Source records START

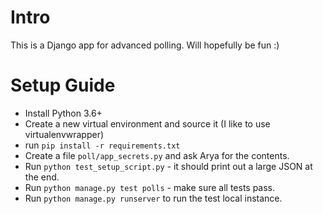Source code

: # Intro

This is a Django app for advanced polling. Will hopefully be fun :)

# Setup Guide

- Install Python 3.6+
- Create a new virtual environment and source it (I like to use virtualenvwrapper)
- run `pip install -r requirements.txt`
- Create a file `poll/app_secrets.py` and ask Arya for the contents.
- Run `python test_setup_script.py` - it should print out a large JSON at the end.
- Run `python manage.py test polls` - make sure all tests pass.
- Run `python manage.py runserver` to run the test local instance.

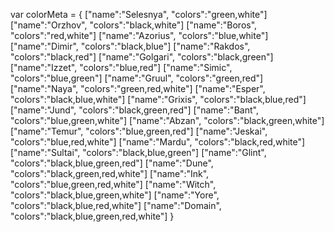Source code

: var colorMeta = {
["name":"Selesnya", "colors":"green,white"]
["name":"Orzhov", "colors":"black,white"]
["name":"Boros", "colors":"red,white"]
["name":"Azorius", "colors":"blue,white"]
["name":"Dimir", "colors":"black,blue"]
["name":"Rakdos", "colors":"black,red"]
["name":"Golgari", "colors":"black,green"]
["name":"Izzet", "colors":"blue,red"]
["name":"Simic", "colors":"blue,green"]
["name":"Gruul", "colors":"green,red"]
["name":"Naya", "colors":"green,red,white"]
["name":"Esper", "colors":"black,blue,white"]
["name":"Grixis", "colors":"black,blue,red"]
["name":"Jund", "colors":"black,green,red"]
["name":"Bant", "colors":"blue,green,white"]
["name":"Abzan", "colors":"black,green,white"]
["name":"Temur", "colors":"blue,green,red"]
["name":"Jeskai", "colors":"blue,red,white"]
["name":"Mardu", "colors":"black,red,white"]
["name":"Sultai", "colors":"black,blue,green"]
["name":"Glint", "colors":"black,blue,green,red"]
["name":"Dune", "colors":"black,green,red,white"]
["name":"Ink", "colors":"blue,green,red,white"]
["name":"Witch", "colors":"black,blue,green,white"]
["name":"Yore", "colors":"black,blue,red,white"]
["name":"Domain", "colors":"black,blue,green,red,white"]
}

Source records END

[Exercise instructions]
From the first line to the last, copy the records above exactly and leave out the pictures.

[Exercise result]
Source code

: # Intro

This is a Django app for advanced polling. Will hopefully be fun :)

# Setup Guide

- Install Python 3.6+
- Create a new virtual environment and source it (I like to use virtualenvwrapper)
- run `pip install -r requirements.txt`
- Create a file `poll/app_secrets.py` and ask Arya for the contents.
- Run `python test_setup_script.py` - it should print out a large JSON at the end.
- Run `python manage.py test polls` - make sure all tests pass.
- Run `python manage.py runserver` to run the test local instance.

Source code

: var colorMeta = {
["name":"Selesnya", "colors":"green,white"]
["name":"Orzhov", "colors":"black,white"]
["name":"Boros", "colors":"red,white"]
["name":"Azorius", "colors":"blue,white"]
["name":"Dimir", "colors":"black,blue"]
["name":"Rakdos", "colors":"black,red"]
["name":"Golgari", "colors":"black,green"]
["name":"Izzet", "colors":"blue,red"]
["name":"Simic", "colors":"blue,green"]
["name":"Gruul", "colors":"green,red"]
["name":"Naya", "colors":"green,red,white"]
["name":"Esper", "colors":"black,blue,white"]
["name":"Grixis", "colors":"black,blue,red"]
["name":"Jund", "colors":"black,green,red"]
["name":"Bant", "colors":"blue,green,white"]
["name":"Abzan", "colors":"black,green,white"]
["name":"Temur", "colors":"blue,green,red"]
["name":"Jeskai", "colors":"blue,red,white"]
["name":"Mardu", "colors":"black,red,white"]
["name":"Sultai", "colors":"black,blue,green"]
["name":"Glint", "colors":"black,blue,green,red"]
["name":"Dune", "colors":"black,green,red,white"]
["name":"Ink", "colors":"blue,green,red,white"]
["name":"Witch", "colors":"black,blue,green,white"]
["name":"Yore", "colors":"black,blue,red,white"]
["name":"Domain", "colors":"black,blue,green,red,white"]
}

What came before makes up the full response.